The really cool thing is that, using this, we can tell the temperature of any star just by looking at its colour. Our sun, for example, has a surface temperature very close to 6000K.

I could keep going here. I could tell you how knowing the temperature of the Sun, Planck's law tells us exactly how much energy it is emitting per unit of surface area. Newton's laws applied to the gravitational attraction between the Earth and Sun (or Einstein's - they're both good enough for this one), knowing how long it takes for Earth to travel around the Sun, tells us how far away the Sun is, and its mass. Knowing how far away it is, we can calculate its size in two completely different methods:

  1. Measure how big the Sun is on the sky, and calculate its size using geometry.
  2. Measure how much light from the Sun is received on Earth, and calculate its size based on knowing how big it would have to be to generate that much energy, given we know its temperature.
And the cool thing is that these two methods give exactly the same answer. I could tell you how knowing the mass of the Sun and how fast it is generating energy tells us how long the Sun will live before burning out. This, combined with the physics of hot gases and nuclear energy tells us how long ago the Sun was born. This physics also gives us another estimate of the mass of the Sun, based on how much energy it produces and how fast the nuclear reactions inside it need to go, which matches the one derived from gravity.

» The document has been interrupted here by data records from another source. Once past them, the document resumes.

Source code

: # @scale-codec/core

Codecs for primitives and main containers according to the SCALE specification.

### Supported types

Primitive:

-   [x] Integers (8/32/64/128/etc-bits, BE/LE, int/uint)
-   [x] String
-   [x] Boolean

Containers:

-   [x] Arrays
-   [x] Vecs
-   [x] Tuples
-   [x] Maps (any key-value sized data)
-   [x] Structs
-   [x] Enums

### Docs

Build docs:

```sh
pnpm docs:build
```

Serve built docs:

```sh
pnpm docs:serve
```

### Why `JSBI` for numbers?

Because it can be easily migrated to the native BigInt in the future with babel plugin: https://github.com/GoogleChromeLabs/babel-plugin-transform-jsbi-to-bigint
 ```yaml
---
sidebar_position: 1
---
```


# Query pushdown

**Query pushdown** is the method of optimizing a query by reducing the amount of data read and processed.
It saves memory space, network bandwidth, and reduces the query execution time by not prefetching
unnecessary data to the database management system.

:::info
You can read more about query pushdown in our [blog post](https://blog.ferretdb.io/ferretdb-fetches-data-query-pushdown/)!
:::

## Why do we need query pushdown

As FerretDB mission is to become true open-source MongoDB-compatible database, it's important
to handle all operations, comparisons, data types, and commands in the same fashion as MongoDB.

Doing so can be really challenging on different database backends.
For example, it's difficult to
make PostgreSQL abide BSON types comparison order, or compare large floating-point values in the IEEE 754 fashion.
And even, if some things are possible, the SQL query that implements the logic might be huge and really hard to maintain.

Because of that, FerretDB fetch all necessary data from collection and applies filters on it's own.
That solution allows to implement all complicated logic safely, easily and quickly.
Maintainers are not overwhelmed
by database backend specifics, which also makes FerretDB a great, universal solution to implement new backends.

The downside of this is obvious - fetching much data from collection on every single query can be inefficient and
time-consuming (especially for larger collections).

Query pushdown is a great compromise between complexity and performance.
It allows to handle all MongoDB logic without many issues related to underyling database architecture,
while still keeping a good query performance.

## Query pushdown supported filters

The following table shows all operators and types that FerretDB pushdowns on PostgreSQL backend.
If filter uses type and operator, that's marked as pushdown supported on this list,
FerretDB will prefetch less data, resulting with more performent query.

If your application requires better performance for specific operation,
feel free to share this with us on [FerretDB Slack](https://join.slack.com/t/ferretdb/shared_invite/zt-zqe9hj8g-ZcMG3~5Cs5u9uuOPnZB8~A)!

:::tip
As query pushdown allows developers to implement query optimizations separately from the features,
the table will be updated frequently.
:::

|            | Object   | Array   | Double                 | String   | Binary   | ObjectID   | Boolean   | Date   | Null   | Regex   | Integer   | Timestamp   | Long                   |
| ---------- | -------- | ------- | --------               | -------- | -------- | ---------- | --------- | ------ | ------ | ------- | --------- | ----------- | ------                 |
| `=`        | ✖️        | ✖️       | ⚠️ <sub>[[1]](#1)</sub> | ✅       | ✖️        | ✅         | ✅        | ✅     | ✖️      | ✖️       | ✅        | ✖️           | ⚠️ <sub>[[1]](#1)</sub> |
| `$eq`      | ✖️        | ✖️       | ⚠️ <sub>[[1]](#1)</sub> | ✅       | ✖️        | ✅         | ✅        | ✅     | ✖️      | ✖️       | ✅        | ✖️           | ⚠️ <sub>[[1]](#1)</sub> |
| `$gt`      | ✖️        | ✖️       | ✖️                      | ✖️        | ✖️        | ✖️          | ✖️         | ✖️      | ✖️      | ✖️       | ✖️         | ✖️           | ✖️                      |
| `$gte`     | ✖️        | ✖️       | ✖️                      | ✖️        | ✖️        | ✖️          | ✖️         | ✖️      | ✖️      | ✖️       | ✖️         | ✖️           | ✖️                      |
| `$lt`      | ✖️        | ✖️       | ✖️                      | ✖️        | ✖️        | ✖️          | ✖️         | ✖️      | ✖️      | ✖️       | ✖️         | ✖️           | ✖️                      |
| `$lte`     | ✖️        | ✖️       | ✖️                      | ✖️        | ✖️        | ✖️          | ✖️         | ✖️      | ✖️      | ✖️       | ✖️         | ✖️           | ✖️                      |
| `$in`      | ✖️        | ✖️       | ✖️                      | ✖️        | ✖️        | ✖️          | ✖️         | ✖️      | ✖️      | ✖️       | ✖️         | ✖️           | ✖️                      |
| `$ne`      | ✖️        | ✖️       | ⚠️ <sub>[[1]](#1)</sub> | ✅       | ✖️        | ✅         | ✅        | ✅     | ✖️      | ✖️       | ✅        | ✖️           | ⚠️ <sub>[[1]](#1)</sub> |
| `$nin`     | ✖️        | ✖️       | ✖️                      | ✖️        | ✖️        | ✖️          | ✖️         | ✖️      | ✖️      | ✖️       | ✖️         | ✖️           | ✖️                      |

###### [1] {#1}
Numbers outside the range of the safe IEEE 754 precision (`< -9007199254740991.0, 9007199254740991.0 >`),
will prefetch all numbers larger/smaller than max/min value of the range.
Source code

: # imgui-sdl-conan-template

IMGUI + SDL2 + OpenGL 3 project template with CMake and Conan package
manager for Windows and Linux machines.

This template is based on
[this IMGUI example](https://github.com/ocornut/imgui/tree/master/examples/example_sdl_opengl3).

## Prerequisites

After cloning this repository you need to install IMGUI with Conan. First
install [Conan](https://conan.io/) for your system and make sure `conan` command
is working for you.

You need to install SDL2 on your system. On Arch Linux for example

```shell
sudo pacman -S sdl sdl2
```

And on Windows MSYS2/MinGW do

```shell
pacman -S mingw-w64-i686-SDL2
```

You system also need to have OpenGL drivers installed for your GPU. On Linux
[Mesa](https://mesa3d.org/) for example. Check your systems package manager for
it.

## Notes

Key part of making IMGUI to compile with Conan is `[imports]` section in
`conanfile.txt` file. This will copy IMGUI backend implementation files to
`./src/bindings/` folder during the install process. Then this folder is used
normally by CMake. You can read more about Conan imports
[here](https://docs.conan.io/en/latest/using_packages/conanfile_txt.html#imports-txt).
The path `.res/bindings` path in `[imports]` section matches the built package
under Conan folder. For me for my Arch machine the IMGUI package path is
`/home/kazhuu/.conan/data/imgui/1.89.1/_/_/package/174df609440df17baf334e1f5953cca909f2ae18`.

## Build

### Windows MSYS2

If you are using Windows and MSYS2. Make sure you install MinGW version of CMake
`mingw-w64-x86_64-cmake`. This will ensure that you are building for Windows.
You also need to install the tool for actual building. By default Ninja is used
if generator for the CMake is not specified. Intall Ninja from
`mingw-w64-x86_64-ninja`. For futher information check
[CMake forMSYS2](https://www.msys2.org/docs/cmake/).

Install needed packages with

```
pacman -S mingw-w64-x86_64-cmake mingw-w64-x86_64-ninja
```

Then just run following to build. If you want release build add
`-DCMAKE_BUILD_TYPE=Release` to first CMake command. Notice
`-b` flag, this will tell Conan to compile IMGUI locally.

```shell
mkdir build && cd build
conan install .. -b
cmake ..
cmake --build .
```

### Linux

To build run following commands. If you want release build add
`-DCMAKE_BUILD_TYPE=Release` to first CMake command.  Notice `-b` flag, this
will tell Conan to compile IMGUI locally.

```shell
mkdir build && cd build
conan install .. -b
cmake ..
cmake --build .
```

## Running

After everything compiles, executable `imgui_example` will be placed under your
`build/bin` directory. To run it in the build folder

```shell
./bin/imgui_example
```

By cataloguing stars across the night sky we can measure all of their temperatures from their colours. By simple geometry we can measure the distances to nearby stars knowing the distance from the Earth to the Sun as a baseline. That distance, combined with how bright the stars appear from Earth tells us how bright they are close up, and how much energy they are producing. Combining that with the temperature and our models of nuclear physics we can measure the masses of those stars.

We discover that the temperatures and masses of stars follow a well-defined pattern - by measuring the temperature (from their colour) we can determine their mass. We learn that some stars pulsate, with periods that depend only on their masses. So we can measure the masses of stars a long way from us simply by measuring how fast they pulsate. And if we know the mass, we know the brightness, and if we know the brightness, and how bright they look from Earth, we can calculate how far away they are.

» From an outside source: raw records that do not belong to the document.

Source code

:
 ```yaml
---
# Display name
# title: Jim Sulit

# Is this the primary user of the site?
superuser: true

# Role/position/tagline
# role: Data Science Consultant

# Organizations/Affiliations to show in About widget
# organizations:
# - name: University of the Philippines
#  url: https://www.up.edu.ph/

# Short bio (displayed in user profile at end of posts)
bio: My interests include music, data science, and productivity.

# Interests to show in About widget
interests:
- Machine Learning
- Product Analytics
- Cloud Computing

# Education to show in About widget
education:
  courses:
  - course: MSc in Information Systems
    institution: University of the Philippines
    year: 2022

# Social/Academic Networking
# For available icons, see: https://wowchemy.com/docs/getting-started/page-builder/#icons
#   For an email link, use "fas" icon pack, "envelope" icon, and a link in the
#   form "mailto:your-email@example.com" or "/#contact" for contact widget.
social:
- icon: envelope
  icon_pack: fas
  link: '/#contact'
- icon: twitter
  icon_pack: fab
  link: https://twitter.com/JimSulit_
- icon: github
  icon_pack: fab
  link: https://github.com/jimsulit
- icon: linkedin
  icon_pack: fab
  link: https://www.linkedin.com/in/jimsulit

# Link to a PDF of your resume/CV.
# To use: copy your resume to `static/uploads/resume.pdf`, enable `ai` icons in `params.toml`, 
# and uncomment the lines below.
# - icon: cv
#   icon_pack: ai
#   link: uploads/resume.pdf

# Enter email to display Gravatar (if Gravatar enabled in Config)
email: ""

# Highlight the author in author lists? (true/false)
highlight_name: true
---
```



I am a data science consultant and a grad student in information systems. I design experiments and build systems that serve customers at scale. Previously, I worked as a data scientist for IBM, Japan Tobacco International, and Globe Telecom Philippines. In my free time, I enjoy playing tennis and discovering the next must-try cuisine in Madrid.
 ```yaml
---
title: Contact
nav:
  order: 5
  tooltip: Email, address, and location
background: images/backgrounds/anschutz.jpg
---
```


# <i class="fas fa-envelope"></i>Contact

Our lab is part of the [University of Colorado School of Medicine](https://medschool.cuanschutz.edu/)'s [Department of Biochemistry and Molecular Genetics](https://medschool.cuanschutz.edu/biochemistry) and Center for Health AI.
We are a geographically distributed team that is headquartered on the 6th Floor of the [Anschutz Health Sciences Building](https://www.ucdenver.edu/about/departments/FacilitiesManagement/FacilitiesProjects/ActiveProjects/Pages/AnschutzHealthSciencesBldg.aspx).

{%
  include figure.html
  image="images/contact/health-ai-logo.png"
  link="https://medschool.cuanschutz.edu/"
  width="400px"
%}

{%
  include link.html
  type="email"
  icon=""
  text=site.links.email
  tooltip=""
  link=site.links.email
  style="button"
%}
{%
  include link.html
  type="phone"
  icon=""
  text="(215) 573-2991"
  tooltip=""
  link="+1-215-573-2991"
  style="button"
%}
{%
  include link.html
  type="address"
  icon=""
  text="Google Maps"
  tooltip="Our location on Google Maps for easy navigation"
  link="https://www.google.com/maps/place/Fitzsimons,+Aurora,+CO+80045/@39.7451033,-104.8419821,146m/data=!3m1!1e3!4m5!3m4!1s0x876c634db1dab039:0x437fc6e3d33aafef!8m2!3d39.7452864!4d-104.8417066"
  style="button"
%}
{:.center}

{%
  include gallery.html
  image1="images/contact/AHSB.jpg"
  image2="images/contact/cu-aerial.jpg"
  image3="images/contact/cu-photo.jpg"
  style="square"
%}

This is how science works. From understanding something as trivial as blackness, we can build an understanding of the world, and the universe around us. We can do things that previous generations could only dream of. We can measure the temperatures, masses, sizes, and distances to objects that are so far away that light itself takes millions of years to reach us from them. We understand how much of the universe works.

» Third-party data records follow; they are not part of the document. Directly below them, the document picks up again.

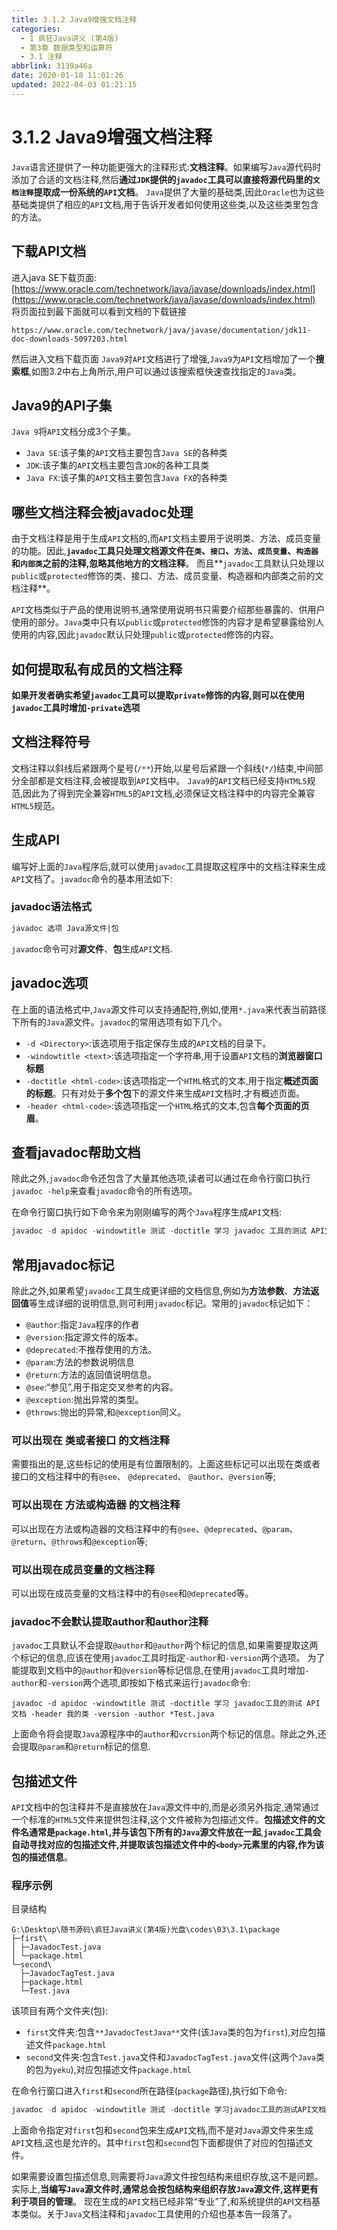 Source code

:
 ```yaml
---
title: 3.1.2 Java9增强文档注释
categories: 
  - 1 疯狂Java讲义 (第4版)
  - 第3章 数据类型和运算符
  - 3.1 注释
abbrlink: 3139a46a
date: 2020-01-18 11:01:26
updated: 2022-04-03 01:21:15
---
```

# 3.1.2 Java9增强文档注释
`Java`语言还提供了一种功能更强大的注释形式:**文档注释**。如果编写`Java`源代码时添加了合适的文档注释,然后**通过`JDK`提供的`javadoc`工具可以直接将源代码里的`文档注释`提取成一份系统的`API`文档**。
`Java`提供了大量的基础类,因此`Oracle`也为这些基础类提供了相应的`API`文档,用于告诉开发者如何使用这些类,以及这些类里包含的方法。
## 下载API文档
进入java SE下载页面:
[https://www.oracle.com/technetwork/java/javase/downloads/index.html](https://www.oracle.com/technetwork/java/javase/downloads/index.html)
将页面拉到最下面就可以看到文档的下载链接
```
https://www.oracle.com/technetwork/java/javase/documentation/jdk11-doc-downloads-5097203.html
```
然后进入文档下载页面
`Java9`对`API`文档进行了增强,`Java9`为`API`文档增加了一个**搜索框**,如图3.2中右上角所示,用户可以通过该搜索框快速查找指定的`Java`类。

## Java9的API子集
`Java 9`将`API`文档分成3个子集。
- `Java SE`:该子集的`API`文档主要包含`Java SE`的各种类
- `JDK`:该子集的`API`文档主要包含`JDK`的各种工具类
- `Java FX`:该子集的`API`文档主要包含`Java FX`的各种类

## 哪些文档注释会被javadoc处理
由于文档注释是用于生成`API`文档的,而`API`文档主要用于说明类、方法、成员变量的功能。因此,**`javadoc`工具只处理文档源文件在`类`、`接口`、`方法`、`成员变量`、`构造器`和`内部类`之前的注释,忽略其他地方的文档注释**。
而且**`javadoc`工具默认只处理以`public`或`protected`修饰的类、接口、方法、成员变量、构造器和内部类之前的文档注释**。

`API`文档类似于产品的使用说明书,通常使用说明书只需要介绍那些暴露的、供用户使用的部分。`Java`类中只有以`public`或`protected`修饰的内容才是希望暴露给別人使用的内容,因此`javadoc`默认只处理`public`或`protected`修饰的内容。
## 如何提取私有成员的文档注释
**如果开发者确实希望`javadoc`工具可以提取`private`修饰的内容,则可以在使用`javadoc`工具时增加`-private`选项**

## 文档注释符号
文档注释以斜线后紧跟两个星号(`/**`)开始,以星号后紧跟一个斜线(`*/`)结束,中间部分全部都是文档注释,会被提取到`API`文档中。
`Java9`的`API`文档已经支持`HTML5`规范,因此为了得到完全兼容`HTML5`的`API`文档,必须保证文档注释中的内容完全兼容`HTML5`规范。

## 生成API
编写好上面的`Java`程序后,就可以使用`javadoc`工具提取这程序中的文档注释来生成`API`文档了。`javadoc`命令的基本用法如下:

### javadoc语法格式
```cmd
javadoc 选项 Java源文件|包
```
`javadoc`命令可对**源文件**、**包**生成`API`文档.
## javadoc选项
在上面的语法格式中,`Java`源文件可以支持通配符,例如,使用`*.java`来代表当前路径下所有的`Java`源文件。`javadoc`的常用选项有如下几个。
- `-d <Directory>`:该选项用于指定保存生成的`API`文档的目录下。
- `-windowtitle <text>`:该选项指定一个字符串,用于设置`API`文档的**浏览器窗口标题**
- `-doctitle <html-code>`:该选项指定一个`HTML`格式的文本,用于指定**概述页面的标题**。只有对处于**多个包**下的源文件来生成`API`文档时,才有概述页面。
- `-header <html-code>`:该选项指定一个`HTML`格式的文本,包含**每个页面的页眉**。

## 查看javadoc帮助文档
除此之外,`javadoc`命令还包含了大量其他选项,读者可以通过在命令行窗口执行`javadoc -help`来查看`javadoc`命令的所有选项。


在命令行窗口执行如下命令来为刚刚编写的两个`Java`程序生成`API`文档:
```java
javadoc -d apidoc -windowtitle 测试 -doctitle 学习 javadoc 工具的测试 API文档 -header 我的类 *Test.java
```
## 常用javadoc标记
除此之外,如果希望`javadoc`工具生成更详细的文档信息,例如为**方法参数**、**方法返回值**等生成详细的说明信息,则可利用`javadoc`标记。常用的`javadoc`标记如下：
- `@author`:指定`Java`程序的作者
- `@version`:指定源文件的版本。
- `@deprecated`:不推荐使用的方法。
- `@param`:方法的参数说明信息
- `@return`:方法的返回值说明信息。
- `@see`:“参见”,用于指定交叉参考的内容。
- `@exception`:抛出异常的类型。
- `@throws`:抛出的异常,和`@exception`同义。

### 可以出现在 类或者接口 的文档注释
需要指出的是,这些标记的使用是有位置限制的。上面这些标记可以出现在类或者接口的文档注释中的有`@see`、 `@deprecated`、 `@author`、`@version`等;
### 可以出现在 方法或构造器 的文档注释
可以出现在方法或构造器的文档注释中的有`@see`、`@deprecated`、`@param`、`@return`、`@throws`和`@exception`等;
### 可以出现在成员变量的文档注释
可以出现在成员变量的文档注释中的有`@see`和`@deprecated`等。

### javadoc不会默认提取author和author注释
`javadoc`工具默认不会提取`@author`和`@author`两个标记的信息,如果需要提取这两个标记的信息,应该在使用`javadoc`工具时指定`-author`和`-version`两个选项。
为了能提取到文档中的`@author`和`@version`等标记信息,在使用`javadoc`工具时增加`-author`和`-version`两个选项,即按如下格式来运行`javadoc`命令:
```
javadoc -d apidoc -windowtitle 测试 -doctitle 学习 javadoc工具的测试 API 文档 -header 我的类 -version -author *Test.java
```
上面命令将会提取`Java`源程序中的`author`和`vcrsion`两个标记的信息。除此之外,还会提取`@param`和`@return`标记的信息.
## 包描述文件
`API`文档中的包注释并不是直接放在`Java`源文件中的,而是必须另外指定,通常通过一个标准的`HTML5`文件来提供包注释,这个文件被称为包描述文件。**包描述文件的文件名通常是`package.html`,并与该包下所有的`Java`源文件放在一起**,**`javadoc`工具会自动寻找对应的包描述文件,并提取该包描述文件中的`<body>`元素里的内容,作为该包的描述信息**。

### 程序示例
目录结构
```
G:\Desktop\随书源码\疯狂Java讲义(第4版)光盘\codes\03\3.1\package
├─first\
│ ├─JavadocTest.java
│ └─package.html
└─second\
  ├─JavadocTagTest.java
  ├─package.html
  └─Test.java
```
该项目有两个文件夹(包):
- `first`文件夹:包含`**JavadocTestJava**`文件(该`Java`类的包为`first`),对应包描述文件`package.html`
- `second`文件夹:包含`Test.java`文件和`JavadocTagTest.java`文件(这两个`Java`类的包为`yeku`),对应包描述文件`package.html`

在命令行窗口进入`first`和`second`所在路径(`package`路径),执行如下命令:
```java
javadoc -d apidoc -windowtitle 测试 -doctitle 学习javadoc工具的测试API文档 -header 我的类 -version -author first second
```
上面命令指定对`first`包和`second`包来生成`API`文档,而不是对`Java`源文件来生成`API`文档,这也是允许的。其中`first`包和`second`包下面都提供了对应的包描述文件。

如果需要设置包描述信息,则需要将`Java`源文件按包结构来组织存放,这不是问题。实际上,**当编写`Java`源文件时,通常总会按包结构来组织存放`Java`源文件,这样更有利于项目的管理**。
现在生成的`API`文档已经非常“专业”了,和系统提供的`AP`Ⅰ文档基本类似。关于`Java`文档注释和`javadoc`工具使用的介绍也基本告一段落了。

It took geniuses to figure this stuff out. People like Newton and Einstein and Planck, and the countless other scientists along the way who contributed to our understanding of the universe. But it doesn't take a genius to ponder some of it, and to understand the basic ideas behind how things work.

I hope you learnt something just now that you hadn't known or thought about before (even if was just the word "teleological"). If you already knew everything I've just said, I hope you've learnt something about the value of explaining science to people. (If you already knew that, I hope you're a science teacher!)


2021-05-30 Rerun commentary: Just reading back over all of what I originally wrote above, I don't think I can add much to it now. Except that that thing about the Katamari ball and We call that ball "the Earth". must be one of the cleverest things I've ever written.